With the world shut out (except that part of it which would
be shut in); with its troubles and disturbances only known to them by
hearsay, as they would be described by the pilgrims tarrying with them
on their way to the Insolvent Shrine; with the Arbour above, and the
Lodge below; they would glide down the stream of time, in pastoral
domestic happiness. Young John drew tears from his eyes by finishing the
picture with a tombstone in the adjoining churchyard, close against the
prison wall, bearing the following touching inscription:
'Sacred to the Memory Of JOHN CHIVERY, Sixty years Turnkey, and fifty years
Head Turnkey, Of the neighbouring Marshalsea, Who departed this life,
universally respected, on the thirty-first of December, One thousand
eight hundred and eighty-six, Aged eighty-three years. Also of his truly
beloved and truly loving wife, AMY, whose maiden name was DORRIT, Who
survived his loss not quite forty-eight hours, And who breathed her last
in the Marshalsea aforesaid.
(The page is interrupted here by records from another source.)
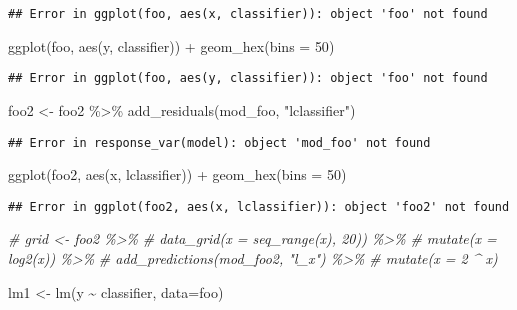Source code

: \documentclass[
]{article}
\newenvironment{Shaded}{\begin{snugshade}}{\end{snugshade}}
\newcommand{\AttributeTok}[1]{\textcolor[rgb]{0.77,0.63,0.00}{#1}}
\newcommand{\CommentTok}[1]{\textcolor[rgb]{0.56,0.35,0.01}{\textit{#1}}}
\newcommand{\DecValTok}[1]{\textcolor[rgb]{0.00,0.00,0.81}{#1}}
\newcommand{\FunctionTok}[1]{\textcolor[rgb]{0.00,0.00,0.00}{#1}}
\newcommand{\NormalTok}[1]{#1}
\newcommand{\OtherTok}[1]{\textcolor[rgb]{0.56,0.35,0.01}{#1}}
\newcommand{\SpecialCharTok}[1]{\textcolor[rgb]{0.00,0.00,0.00}{#1}}
\newcommand{\StringTok}[1]{\textcolor[rgb]{0.31,0.60,0.02}{#1}}
\begin{document}
\begin{verbatim}
## Error in ggplot(foo, aes(x, classifier)): object 'foo' not found
\end{verbatim}

\begin{Shaded}
\begin{Highlighting}[]
\FunctionTok{ggplot}\NormalTok{(foo, }\FunctionTok{aes}\NormalTok{(y, classifier)) }\SpecialCharTok{+} 
  \FunctionTok{geom\_hex}\NormalTok{(}\AttributeTok{bins =} \DecValTok{50}\NormalTok{)}
\end{Highlighting}
\end{Shaded}

\begin{verbatim}
## Error in ggplot(foo, aes(y, classifier)): object 'foo' not found
\end{verbatim}

\begin{Shaded}
\begin{Highlighting}[]
\NormalTok{foo2 }\OtherTok{\textless{}{-}}\NormalTok{ foo2 }\SpecialCharTok{\%\textgreater{}\%} 
  \FunctionTok{add\_residuals}\NormalTok{(mod\_foo, }\StringTok{"lclassifier"}\NormalTok{)}
\end{Highlighting}
\end{Shaded}

\begin{verbatim}
## Error in response_var(model): object 'mod_foo' not found
\end{verbatim}

\begin{Shaded}
\begin{Highlighting}[]
\FunctionTok{ggplot}\NormalTok{(foo2, }\FunctionTok{aes}\NormalTok{(x, lclassifier)) }\SpecialCharTok{+} 
  \FunctionTok{geom\_hex}\NormalTok{(}\AttributeTok{bins =} \DecValTok{50}\NormalTok{)}
\end{Highlighting}
\end{Shaded}

\begin{verbatim}
## Error in ggplot(foo2, aes(x, lclassifier)): object 'foo2' not found
\end{verbatim}

\begin{Shaded}
\begin{Highlighting}[]
\CommentTok{\# grid \textless{}{-} foo2 \%\textgreater{}\% }
\CommentTok{\#   data\_grid(x = seq\_range(x), 20)) \%\textgreater{}\% }
\CommentTok{\#   mutate(x = log2(x)) \%\textgreater{}\% }
\CommentTok{\#   add\_predictions(mod\_foo2, "l\_x") \%\textgreater{}\% }
\CommentTok{\#   mutate(x = 2 \^{} x)}

\NormalTok{lm1 }\OtherTok{\textless{}{-}} \FunctionTok{lm}\NormalTok{(y }\SpecialCharTok{\textasciitilde{}}\NormalTok{ classifier, }\AttributeTok{data=}\NormalTok{foo)}
\end{Highlighting}
\end{Shaded}
\end{document}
There she was born, There she lived, There
she died.'
The Chivery parents were not ignorant of their son's attachment--indeed
it had, on some exceptional occasions, thrown him into a state of mind
that had impelled him to conduct himself with irascibility towards the
customers, and damage the business--but they, in their turns, had worked
it out to desirable conclusions. Mrs Chivery, a prudent woman, had
desired her husband to take notice that their john's prospects of the
Lock would certainly be strengthened by an alliance with Miss Dorrit,
who had herself a kind of claim upon the College and was much respected
there.
Mrs Chivery had desired her husband to take notice that if, on
the one hand, their John had means and a post of trust, on the other
hand, Miss Dorrit had family; and that her (Mrs Chivery's) sentiment
was, that two halves made a whole. Mrs Chivery, speaking as a mother and
not as a diplomatist, had then, from a different point of view, desired
her husband to recollect that their John had never been strong, and
that his love had fretted and worrited him enough as it was, without
his being driven to do himself a mischief, as nobody couldn't say
he wouldn't be if he was crossed. These arguments had so powerfully
influenced the mind of Mr Chivery, who was a man of few words, that he
had on sundry Sunday mornings, given his boy what he termed 'a lucky
touch,' signifying that he considered such commendation of him to Good
Fortune, preparatory to his that day declaring his passion and
becoming triumphant.
But Young John had never taken courage to make
the declaration; and it was principally on these occasions that he had
returned excited to the tobacco shop, and flown at the customers. In
this affair, as in every other, Little Dorrit herself was the last
person considered.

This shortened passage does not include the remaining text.